Segment Start: Supplied data

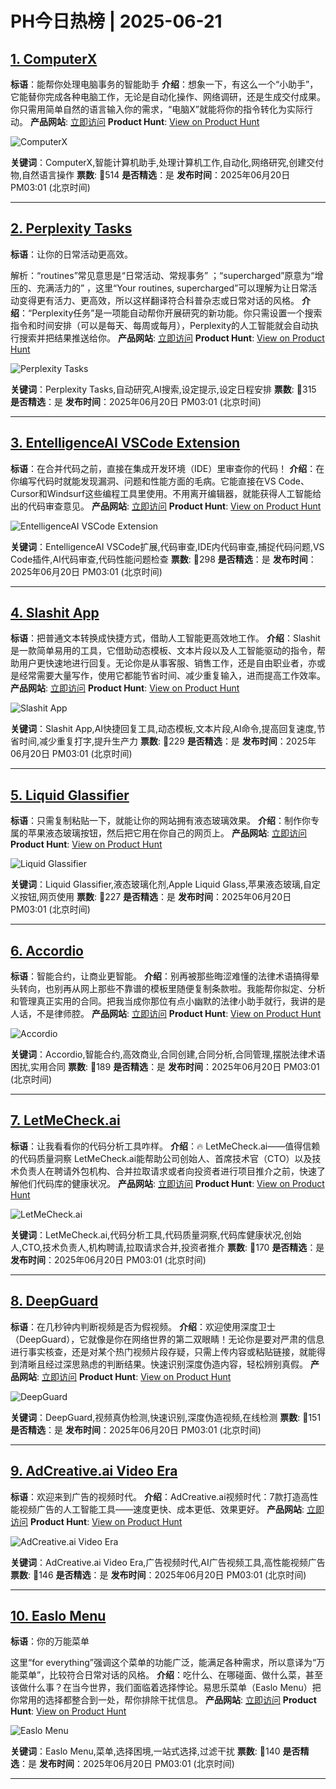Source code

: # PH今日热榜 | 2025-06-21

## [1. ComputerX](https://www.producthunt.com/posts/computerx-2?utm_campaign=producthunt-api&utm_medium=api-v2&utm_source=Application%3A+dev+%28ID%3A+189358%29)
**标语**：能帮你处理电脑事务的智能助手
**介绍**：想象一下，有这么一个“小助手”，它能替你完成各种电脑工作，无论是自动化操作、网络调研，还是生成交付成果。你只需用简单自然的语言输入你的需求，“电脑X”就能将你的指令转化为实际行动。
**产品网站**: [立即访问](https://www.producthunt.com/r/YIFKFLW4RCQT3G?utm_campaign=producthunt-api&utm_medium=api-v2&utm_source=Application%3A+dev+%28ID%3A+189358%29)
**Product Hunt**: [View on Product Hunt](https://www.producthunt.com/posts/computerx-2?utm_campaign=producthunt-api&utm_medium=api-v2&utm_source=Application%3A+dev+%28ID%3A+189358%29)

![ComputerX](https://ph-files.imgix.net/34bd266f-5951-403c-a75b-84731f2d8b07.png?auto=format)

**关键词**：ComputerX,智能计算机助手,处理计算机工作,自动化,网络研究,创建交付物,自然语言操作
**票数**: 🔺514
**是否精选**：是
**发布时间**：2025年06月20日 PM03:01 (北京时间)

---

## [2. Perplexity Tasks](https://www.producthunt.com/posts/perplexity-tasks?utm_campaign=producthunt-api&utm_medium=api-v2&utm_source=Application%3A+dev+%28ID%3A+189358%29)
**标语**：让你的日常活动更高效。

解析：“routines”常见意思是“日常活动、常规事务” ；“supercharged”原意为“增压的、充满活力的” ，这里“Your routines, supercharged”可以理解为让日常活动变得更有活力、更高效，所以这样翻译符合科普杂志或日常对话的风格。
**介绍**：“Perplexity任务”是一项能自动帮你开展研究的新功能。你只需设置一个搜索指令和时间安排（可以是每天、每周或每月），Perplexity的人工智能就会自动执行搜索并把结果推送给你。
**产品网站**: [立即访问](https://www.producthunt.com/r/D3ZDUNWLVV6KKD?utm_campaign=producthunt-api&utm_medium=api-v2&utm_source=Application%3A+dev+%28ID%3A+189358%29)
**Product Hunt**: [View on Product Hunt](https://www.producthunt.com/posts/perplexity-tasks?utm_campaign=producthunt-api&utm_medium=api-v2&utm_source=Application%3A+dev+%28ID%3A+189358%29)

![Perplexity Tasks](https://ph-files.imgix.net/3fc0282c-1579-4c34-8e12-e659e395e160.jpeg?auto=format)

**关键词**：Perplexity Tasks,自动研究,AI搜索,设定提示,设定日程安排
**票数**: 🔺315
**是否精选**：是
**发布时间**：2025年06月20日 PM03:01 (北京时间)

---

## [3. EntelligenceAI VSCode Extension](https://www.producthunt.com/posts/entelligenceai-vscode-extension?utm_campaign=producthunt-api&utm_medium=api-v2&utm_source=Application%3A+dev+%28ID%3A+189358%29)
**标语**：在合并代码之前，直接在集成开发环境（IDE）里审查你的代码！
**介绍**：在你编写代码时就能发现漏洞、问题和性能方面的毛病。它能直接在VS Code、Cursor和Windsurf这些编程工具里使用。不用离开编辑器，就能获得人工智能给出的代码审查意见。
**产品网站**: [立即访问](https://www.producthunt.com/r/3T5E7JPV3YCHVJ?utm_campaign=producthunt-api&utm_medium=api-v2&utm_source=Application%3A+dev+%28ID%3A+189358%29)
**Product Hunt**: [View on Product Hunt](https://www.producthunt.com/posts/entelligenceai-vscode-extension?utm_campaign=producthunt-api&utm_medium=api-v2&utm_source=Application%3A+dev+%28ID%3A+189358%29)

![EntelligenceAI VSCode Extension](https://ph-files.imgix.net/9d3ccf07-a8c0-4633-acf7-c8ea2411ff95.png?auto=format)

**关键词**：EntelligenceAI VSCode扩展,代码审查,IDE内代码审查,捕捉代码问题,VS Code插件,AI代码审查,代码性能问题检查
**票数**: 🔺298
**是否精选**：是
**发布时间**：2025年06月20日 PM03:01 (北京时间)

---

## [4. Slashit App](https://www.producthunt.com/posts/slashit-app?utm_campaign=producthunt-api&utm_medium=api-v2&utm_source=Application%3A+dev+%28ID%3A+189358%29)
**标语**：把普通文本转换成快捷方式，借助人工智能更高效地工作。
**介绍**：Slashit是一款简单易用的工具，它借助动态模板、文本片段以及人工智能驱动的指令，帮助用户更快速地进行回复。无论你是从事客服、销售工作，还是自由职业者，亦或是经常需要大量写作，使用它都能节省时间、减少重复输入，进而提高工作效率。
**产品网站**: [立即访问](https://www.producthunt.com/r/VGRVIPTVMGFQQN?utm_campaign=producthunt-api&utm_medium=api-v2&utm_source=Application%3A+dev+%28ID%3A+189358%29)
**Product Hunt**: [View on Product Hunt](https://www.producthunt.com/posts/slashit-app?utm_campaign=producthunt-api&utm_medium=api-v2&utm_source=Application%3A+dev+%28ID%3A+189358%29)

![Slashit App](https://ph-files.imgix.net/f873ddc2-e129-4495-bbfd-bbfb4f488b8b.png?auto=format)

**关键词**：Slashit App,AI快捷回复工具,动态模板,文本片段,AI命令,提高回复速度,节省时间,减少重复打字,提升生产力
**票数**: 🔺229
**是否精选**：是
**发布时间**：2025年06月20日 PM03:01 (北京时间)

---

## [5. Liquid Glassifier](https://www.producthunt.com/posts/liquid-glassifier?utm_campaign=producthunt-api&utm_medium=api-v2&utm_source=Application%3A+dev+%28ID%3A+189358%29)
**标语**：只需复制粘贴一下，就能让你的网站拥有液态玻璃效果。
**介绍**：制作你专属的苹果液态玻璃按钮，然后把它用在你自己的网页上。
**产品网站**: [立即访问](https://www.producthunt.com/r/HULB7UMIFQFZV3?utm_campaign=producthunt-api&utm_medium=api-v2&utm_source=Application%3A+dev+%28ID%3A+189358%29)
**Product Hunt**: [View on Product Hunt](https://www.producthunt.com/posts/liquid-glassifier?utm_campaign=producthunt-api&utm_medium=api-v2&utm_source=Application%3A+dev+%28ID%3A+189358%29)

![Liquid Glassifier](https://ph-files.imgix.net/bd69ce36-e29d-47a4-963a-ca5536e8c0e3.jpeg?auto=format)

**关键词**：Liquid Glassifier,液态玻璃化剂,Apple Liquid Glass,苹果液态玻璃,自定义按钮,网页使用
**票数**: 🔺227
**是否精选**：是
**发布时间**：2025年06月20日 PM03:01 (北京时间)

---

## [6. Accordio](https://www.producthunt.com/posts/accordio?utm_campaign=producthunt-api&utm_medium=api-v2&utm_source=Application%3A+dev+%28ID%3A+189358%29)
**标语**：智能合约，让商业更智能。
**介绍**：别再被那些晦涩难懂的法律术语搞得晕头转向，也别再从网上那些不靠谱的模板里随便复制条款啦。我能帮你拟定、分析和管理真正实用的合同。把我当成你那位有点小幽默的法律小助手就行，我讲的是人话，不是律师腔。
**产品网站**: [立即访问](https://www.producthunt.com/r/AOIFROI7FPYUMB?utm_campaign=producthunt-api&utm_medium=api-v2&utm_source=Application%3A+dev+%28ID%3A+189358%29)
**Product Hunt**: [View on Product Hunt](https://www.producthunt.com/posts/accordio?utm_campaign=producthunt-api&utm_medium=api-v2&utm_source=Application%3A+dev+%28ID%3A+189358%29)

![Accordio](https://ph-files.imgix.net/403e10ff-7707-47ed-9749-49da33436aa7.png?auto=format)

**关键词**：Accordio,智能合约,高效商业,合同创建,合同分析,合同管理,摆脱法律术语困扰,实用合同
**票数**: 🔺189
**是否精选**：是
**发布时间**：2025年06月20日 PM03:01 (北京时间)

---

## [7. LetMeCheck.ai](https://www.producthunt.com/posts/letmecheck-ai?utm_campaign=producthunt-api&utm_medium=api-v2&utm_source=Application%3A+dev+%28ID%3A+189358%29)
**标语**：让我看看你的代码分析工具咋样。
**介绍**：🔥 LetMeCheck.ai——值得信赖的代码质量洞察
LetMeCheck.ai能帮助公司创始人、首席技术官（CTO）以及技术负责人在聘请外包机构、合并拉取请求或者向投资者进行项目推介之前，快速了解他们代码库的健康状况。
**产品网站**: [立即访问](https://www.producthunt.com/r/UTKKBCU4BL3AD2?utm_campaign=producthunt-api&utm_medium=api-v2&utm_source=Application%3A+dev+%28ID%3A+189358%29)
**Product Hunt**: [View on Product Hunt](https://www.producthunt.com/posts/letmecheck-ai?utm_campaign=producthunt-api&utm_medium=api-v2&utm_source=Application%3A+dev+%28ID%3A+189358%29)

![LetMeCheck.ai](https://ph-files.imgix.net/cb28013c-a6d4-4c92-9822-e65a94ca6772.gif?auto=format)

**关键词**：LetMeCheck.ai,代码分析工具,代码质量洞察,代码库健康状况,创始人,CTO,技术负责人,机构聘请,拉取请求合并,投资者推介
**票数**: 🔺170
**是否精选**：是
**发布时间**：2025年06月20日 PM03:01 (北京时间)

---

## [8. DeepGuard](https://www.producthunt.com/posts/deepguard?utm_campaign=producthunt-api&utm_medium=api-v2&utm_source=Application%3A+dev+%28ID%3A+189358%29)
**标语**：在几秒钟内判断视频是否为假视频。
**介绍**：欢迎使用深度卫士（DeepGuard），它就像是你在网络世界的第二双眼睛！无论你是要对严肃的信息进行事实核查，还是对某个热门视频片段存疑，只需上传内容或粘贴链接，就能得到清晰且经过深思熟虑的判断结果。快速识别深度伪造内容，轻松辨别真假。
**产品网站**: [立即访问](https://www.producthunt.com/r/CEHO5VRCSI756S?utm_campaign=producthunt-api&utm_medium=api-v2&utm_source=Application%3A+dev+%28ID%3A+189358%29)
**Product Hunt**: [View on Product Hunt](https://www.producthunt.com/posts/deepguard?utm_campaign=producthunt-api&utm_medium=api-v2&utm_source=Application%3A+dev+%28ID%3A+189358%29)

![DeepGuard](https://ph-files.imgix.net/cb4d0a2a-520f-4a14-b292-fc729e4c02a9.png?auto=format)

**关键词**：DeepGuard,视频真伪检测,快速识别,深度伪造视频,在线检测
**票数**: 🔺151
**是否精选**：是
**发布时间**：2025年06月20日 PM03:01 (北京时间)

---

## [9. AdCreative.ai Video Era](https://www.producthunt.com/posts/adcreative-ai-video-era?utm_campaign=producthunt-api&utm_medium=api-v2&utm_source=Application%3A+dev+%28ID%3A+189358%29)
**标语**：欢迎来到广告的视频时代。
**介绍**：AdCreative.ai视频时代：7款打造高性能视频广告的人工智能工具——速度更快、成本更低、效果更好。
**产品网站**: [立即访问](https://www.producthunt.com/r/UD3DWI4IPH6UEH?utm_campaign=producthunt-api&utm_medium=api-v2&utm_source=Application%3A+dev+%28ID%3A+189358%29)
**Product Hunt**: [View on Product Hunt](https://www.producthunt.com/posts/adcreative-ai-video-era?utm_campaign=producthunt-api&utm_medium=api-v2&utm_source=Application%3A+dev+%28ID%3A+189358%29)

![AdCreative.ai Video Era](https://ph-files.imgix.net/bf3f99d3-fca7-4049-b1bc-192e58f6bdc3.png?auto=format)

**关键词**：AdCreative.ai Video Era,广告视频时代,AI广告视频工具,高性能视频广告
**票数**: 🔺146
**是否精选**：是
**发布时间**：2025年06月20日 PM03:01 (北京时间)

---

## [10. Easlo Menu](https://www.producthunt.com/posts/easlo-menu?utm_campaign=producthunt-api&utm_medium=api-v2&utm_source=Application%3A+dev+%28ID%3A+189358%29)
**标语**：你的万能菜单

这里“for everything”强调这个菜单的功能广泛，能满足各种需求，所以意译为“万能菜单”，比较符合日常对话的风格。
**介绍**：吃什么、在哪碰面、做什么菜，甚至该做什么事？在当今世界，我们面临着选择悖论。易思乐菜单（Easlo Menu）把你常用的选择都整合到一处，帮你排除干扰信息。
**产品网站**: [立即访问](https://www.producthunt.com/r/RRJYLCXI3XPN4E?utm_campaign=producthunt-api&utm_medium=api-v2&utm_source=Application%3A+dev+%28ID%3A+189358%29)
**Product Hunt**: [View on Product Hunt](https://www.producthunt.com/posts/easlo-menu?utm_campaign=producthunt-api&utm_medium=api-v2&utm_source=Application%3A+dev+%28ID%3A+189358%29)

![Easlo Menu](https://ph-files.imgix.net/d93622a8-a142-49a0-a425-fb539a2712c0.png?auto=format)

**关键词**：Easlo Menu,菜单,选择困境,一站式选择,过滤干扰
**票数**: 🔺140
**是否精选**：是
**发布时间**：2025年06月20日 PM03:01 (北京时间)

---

Segment End: Supplied data

Give the number of lines in the records where the word "imgix" occurs, and add nothing.

**Response area**
10